§ **Assignment**
Look through the entries below, please, and copy every line with the word "this".

Extracted data entries
================
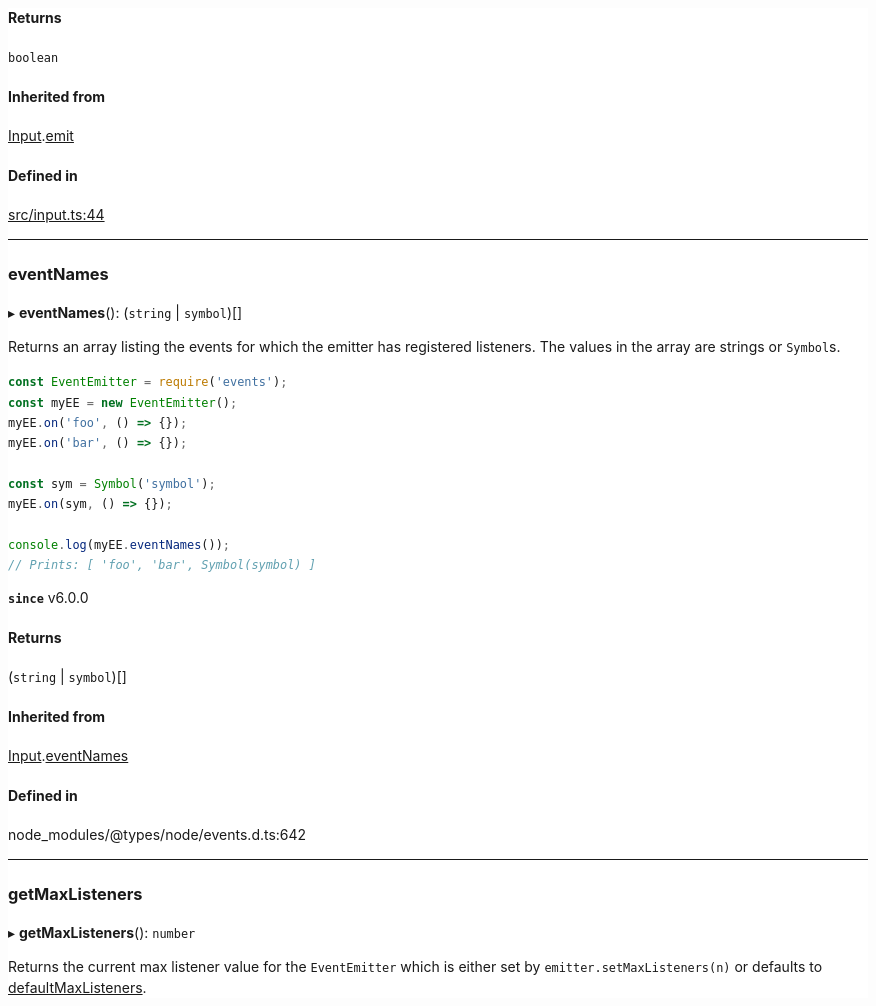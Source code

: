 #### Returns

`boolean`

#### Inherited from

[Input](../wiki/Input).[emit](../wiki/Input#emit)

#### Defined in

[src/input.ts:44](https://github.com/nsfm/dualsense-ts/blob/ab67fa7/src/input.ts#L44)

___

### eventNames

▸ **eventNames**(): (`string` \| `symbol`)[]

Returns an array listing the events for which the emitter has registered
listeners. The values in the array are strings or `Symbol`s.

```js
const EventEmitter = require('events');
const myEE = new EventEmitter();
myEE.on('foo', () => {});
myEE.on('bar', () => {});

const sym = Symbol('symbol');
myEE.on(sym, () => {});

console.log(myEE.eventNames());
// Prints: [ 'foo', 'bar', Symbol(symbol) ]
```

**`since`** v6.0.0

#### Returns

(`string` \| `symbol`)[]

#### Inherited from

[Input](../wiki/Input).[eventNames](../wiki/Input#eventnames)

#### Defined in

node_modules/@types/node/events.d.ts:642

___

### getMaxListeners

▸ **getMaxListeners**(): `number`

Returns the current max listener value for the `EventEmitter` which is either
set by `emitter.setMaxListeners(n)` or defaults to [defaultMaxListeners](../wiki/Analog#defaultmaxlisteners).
================
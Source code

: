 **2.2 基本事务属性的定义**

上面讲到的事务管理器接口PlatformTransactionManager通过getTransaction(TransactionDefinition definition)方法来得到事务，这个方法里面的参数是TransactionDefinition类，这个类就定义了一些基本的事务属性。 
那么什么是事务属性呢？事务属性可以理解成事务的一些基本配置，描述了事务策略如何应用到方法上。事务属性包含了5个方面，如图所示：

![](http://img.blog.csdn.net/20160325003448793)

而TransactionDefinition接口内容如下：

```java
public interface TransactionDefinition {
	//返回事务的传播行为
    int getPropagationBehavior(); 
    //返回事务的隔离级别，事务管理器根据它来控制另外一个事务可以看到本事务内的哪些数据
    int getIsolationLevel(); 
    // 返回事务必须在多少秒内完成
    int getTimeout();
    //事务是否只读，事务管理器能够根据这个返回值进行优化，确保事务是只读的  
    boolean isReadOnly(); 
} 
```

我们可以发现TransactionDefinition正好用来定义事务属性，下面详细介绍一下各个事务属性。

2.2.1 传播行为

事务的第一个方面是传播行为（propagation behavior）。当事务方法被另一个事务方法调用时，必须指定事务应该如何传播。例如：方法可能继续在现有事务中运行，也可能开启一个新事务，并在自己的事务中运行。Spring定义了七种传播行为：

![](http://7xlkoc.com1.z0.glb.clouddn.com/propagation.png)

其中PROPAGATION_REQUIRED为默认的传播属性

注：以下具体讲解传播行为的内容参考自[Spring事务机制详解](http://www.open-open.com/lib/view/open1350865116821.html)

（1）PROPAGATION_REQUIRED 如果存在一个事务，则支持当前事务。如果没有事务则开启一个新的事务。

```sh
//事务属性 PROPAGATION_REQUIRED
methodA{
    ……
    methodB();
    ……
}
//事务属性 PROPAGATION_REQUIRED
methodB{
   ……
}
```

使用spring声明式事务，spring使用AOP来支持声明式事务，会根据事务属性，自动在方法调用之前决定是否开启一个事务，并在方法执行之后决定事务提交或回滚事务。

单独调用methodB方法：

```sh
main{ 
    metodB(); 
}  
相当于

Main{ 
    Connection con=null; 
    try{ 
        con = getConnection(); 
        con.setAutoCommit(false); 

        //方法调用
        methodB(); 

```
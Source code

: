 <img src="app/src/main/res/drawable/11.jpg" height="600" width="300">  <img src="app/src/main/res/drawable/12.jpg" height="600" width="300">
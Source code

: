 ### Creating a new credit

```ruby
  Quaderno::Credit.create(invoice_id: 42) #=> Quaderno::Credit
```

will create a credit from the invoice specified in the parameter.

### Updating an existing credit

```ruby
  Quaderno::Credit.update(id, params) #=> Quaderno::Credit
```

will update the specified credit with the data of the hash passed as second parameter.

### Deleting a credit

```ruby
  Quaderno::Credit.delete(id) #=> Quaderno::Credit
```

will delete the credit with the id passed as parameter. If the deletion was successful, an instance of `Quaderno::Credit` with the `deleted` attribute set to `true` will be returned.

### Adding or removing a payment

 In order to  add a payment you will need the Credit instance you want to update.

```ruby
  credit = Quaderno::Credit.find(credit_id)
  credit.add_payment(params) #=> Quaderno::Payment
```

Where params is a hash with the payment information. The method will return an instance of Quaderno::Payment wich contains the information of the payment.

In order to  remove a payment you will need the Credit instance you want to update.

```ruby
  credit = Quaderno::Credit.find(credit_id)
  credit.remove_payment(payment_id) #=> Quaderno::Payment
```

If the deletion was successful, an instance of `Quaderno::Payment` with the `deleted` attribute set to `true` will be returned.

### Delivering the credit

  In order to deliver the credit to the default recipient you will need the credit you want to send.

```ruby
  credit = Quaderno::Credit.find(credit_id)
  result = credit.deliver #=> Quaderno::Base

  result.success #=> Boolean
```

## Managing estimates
================
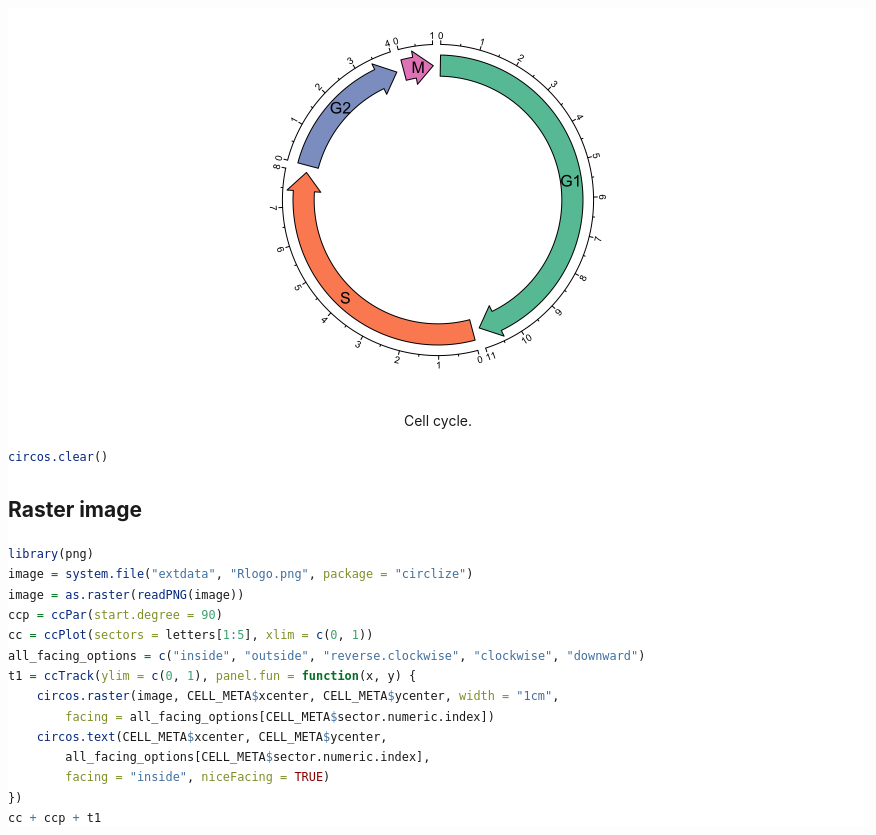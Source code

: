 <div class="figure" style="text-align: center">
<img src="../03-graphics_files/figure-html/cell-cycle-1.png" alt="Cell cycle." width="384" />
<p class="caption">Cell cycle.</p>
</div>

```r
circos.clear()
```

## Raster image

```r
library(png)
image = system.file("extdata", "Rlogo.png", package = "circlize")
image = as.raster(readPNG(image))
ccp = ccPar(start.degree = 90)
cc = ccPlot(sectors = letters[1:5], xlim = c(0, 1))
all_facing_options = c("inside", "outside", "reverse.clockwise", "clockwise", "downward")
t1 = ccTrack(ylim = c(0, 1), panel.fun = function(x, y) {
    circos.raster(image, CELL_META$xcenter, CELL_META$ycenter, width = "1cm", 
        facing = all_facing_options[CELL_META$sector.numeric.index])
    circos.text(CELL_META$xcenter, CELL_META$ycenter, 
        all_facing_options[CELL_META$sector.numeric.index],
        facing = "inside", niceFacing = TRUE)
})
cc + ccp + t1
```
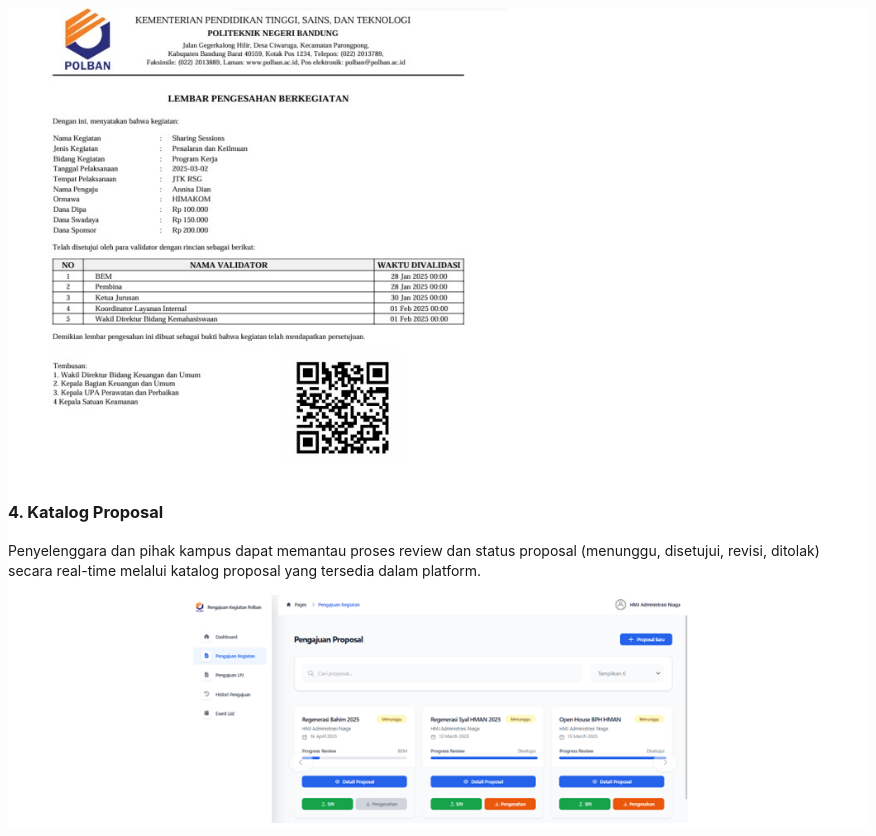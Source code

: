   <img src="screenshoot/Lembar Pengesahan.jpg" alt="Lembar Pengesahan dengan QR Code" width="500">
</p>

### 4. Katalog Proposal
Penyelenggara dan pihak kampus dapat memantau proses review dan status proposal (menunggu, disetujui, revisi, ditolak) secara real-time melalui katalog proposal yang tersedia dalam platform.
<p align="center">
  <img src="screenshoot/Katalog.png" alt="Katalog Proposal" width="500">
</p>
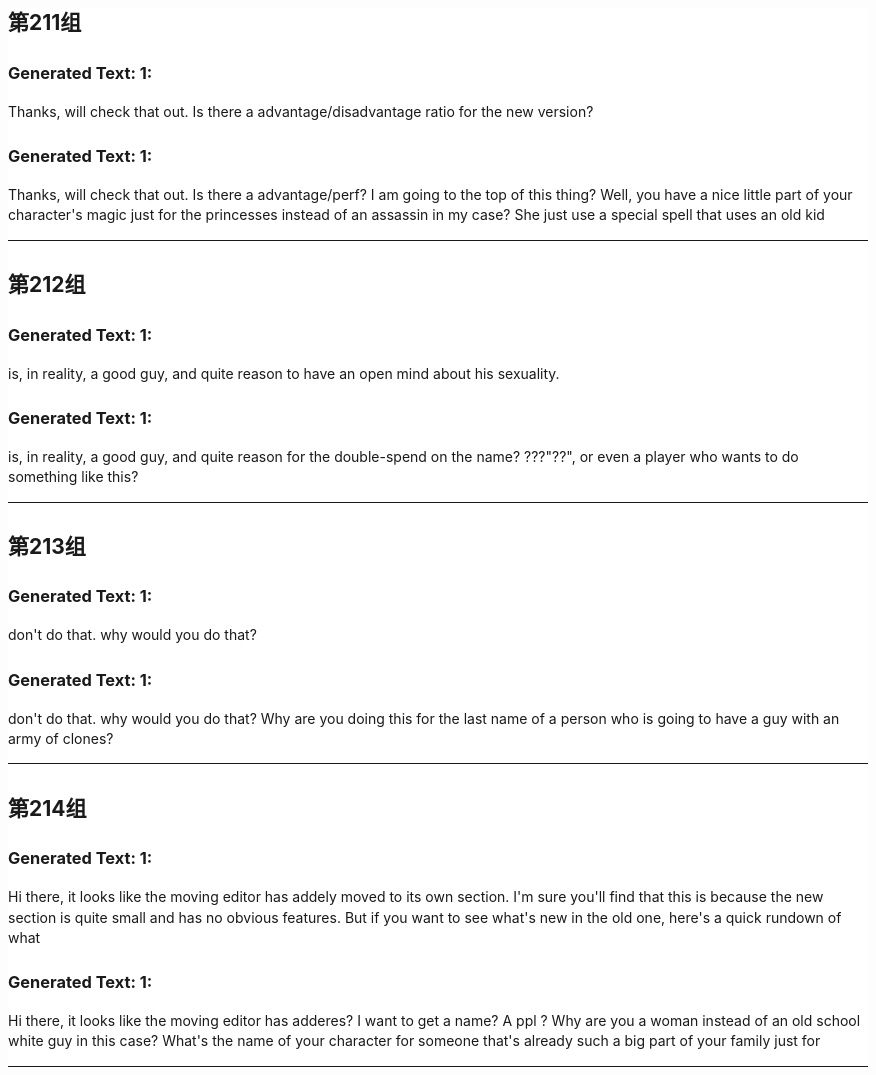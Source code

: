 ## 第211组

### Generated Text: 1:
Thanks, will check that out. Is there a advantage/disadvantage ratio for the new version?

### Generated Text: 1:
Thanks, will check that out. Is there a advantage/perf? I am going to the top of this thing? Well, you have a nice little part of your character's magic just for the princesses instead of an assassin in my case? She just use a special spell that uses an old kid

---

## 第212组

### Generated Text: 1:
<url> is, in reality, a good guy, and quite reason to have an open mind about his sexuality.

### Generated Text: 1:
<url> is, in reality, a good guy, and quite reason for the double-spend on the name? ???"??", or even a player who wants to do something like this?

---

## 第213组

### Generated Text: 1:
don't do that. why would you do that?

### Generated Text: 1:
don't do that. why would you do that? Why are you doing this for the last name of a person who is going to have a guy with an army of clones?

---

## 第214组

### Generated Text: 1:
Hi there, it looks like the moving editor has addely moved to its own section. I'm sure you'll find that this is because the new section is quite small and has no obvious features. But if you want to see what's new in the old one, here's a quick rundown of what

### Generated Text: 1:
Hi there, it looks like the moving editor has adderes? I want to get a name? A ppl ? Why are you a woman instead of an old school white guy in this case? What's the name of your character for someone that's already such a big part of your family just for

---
================
§ **Written reply**
Thanks, will check that out. Is there a advantage/perf? I am going to the top of this thing? Well, you have a nice little part of your character's magic just for the princesses instead of an assassin in my case? She just use a special spell that uses an old kid
<url> is, in reality, a good guy, and quite reason for the double-spend on the name? ???"??", or even a player who wants to do something like this?
don't do that. why would you do that? Why are you doing this for the last name of a person who is going to have a guy with an army of clones?
Hi there, it looks like the moving editor has addely moved to its own section. I'm sure you'll find that this is because the new section is quite small and has no obvious features. But if you want to see what's new in the old one, here's a quick rundown of what
Hi there, it looks like the moving editor has adderes? I want to get a name? A ppl ? Why are you a woman instead of an old school white guy in this case? What's the name of your character for someone that's already such a big part of your family just for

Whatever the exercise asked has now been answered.